— EXERCISE DIRECTIONS —
Somewhere below are a line with "## Propriétés de base" and a later line with "### Inventaire physique". Output exactly those lines and all lines between them.
▬▬▬▬▬▬▬▬▬▬
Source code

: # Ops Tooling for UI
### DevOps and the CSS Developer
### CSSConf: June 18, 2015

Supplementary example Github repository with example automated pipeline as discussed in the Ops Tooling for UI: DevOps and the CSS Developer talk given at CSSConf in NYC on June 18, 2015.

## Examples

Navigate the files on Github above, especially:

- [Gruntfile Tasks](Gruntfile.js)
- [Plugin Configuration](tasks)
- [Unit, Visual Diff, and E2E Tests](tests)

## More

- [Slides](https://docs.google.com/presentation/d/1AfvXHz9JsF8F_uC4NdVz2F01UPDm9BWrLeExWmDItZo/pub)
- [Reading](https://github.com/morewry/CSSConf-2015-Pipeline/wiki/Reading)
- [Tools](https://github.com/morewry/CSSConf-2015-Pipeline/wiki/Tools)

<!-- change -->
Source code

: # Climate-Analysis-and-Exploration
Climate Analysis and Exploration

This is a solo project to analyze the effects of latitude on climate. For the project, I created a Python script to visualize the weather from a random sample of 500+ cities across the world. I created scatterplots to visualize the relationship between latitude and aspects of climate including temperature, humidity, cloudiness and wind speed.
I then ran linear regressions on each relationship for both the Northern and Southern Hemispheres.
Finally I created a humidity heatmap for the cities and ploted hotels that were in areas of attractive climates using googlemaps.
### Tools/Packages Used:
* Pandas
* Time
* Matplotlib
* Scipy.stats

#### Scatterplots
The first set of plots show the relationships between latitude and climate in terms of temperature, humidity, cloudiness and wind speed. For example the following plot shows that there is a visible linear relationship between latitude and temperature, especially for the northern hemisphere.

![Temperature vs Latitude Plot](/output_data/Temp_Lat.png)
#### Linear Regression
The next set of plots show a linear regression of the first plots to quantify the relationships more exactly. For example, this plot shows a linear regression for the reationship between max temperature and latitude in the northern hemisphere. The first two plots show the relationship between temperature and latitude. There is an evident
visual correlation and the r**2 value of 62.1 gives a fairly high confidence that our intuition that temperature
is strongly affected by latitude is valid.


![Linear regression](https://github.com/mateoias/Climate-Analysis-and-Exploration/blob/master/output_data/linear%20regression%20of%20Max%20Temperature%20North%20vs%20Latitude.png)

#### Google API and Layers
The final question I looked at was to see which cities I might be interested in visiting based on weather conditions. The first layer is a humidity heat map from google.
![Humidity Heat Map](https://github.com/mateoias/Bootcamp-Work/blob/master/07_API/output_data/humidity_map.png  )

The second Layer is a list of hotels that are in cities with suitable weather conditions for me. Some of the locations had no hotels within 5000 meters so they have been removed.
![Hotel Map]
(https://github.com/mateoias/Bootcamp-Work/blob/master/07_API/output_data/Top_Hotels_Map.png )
▬▬▬▬▬▬▬▬▬▬
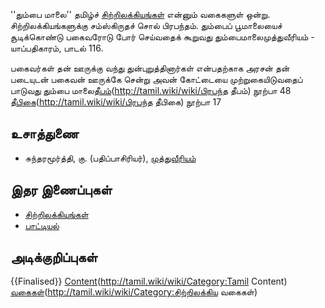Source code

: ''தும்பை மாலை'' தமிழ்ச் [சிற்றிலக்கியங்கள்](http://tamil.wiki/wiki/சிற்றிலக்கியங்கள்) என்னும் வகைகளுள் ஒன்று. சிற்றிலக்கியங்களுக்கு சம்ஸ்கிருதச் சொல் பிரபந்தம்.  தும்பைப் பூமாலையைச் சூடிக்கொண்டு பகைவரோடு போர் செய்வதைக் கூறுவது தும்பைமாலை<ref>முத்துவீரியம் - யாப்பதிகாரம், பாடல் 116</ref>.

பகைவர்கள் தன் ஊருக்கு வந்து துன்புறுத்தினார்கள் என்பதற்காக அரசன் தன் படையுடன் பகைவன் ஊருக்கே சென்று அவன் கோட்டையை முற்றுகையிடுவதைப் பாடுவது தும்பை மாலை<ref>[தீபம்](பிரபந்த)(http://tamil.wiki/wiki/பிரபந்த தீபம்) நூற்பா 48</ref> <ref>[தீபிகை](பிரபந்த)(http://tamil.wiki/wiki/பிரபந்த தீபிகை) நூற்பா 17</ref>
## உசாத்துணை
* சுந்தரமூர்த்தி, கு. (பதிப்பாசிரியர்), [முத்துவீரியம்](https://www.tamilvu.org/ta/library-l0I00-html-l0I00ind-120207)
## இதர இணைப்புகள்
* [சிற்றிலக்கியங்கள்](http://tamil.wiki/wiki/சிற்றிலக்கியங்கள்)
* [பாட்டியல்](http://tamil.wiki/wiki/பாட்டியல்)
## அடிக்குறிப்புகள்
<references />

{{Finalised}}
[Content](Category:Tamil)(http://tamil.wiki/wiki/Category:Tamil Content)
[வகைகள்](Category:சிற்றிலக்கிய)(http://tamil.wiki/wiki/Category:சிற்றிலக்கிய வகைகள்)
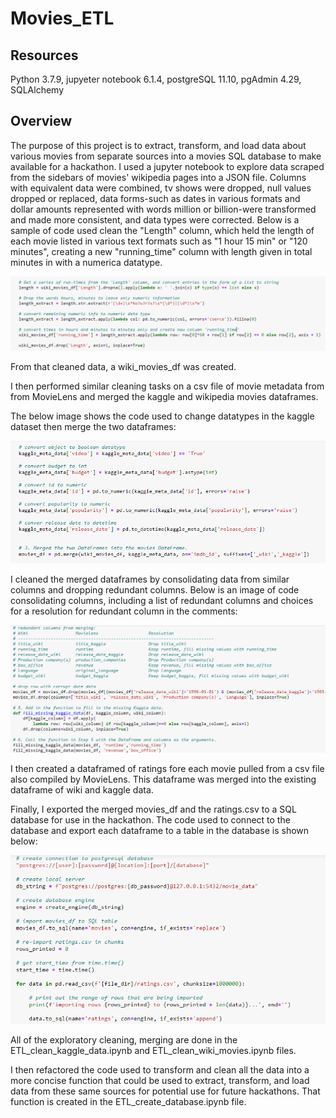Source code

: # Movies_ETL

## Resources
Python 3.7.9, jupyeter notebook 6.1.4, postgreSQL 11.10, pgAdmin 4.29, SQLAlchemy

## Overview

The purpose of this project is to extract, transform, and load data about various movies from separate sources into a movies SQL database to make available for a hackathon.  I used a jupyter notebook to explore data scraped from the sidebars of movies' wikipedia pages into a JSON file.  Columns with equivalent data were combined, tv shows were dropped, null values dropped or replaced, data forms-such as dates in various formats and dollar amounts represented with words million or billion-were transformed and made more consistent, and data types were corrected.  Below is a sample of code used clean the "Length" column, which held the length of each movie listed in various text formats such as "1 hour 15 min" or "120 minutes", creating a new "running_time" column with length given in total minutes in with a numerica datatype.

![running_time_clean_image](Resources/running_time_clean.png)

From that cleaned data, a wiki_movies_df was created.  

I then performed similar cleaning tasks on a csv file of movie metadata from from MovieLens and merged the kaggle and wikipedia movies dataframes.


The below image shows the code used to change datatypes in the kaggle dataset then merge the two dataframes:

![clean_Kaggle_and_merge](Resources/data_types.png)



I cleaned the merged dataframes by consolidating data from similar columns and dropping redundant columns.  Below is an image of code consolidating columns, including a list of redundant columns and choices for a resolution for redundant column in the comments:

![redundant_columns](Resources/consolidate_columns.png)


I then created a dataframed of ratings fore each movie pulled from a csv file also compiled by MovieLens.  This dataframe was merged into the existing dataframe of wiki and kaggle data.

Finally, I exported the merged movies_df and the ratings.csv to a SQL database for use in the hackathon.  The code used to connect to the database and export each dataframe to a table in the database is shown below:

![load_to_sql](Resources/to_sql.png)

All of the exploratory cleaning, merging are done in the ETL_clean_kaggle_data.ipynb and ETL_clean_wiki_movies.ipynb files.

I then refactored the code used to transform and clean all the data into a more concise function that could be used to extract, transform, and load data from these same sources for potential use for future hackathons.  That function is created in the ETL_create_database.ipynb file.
▬▬▬▬▬▬▬▬▬▬
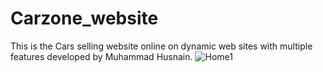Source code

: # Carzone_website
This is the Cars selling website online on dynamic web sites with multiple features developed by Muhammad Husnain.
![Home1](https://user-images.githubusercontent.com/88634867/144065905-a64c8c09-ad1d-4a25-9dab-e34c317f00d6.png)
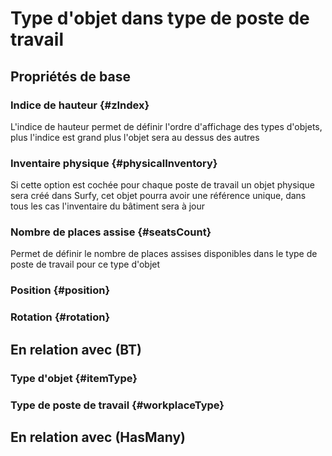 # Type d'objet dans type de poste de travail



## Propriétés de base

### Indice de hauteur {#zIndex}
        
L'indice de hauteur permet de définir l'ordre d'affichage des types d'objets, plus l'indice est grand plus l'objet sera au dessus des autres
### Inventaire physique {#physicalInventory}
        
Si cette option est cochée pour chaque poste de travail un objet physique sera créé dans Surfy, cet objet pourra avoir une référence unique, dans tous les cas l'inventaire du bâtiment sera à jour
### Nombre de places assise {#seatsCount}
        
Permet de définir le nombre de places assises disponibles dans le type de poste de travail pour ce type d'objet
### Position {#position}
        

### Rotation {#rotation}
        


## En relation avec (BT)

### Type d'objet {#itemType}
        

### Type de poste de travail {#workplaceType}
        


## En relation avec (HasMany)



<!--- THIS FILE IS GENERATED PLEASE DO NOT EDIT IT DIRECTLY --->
▬▬▬▬▬▬▬▬▬▬
— ANSWER BOX —
## Propriétés de base

### Indice de hauteur {#zIndex}
        
L'indice de hauteur permet de définir l'ordre d'affichage des types d'objets, plus l'indice est grand plus l'objet sera au dessus des autres
### Inventaire physique {#physicalInventory}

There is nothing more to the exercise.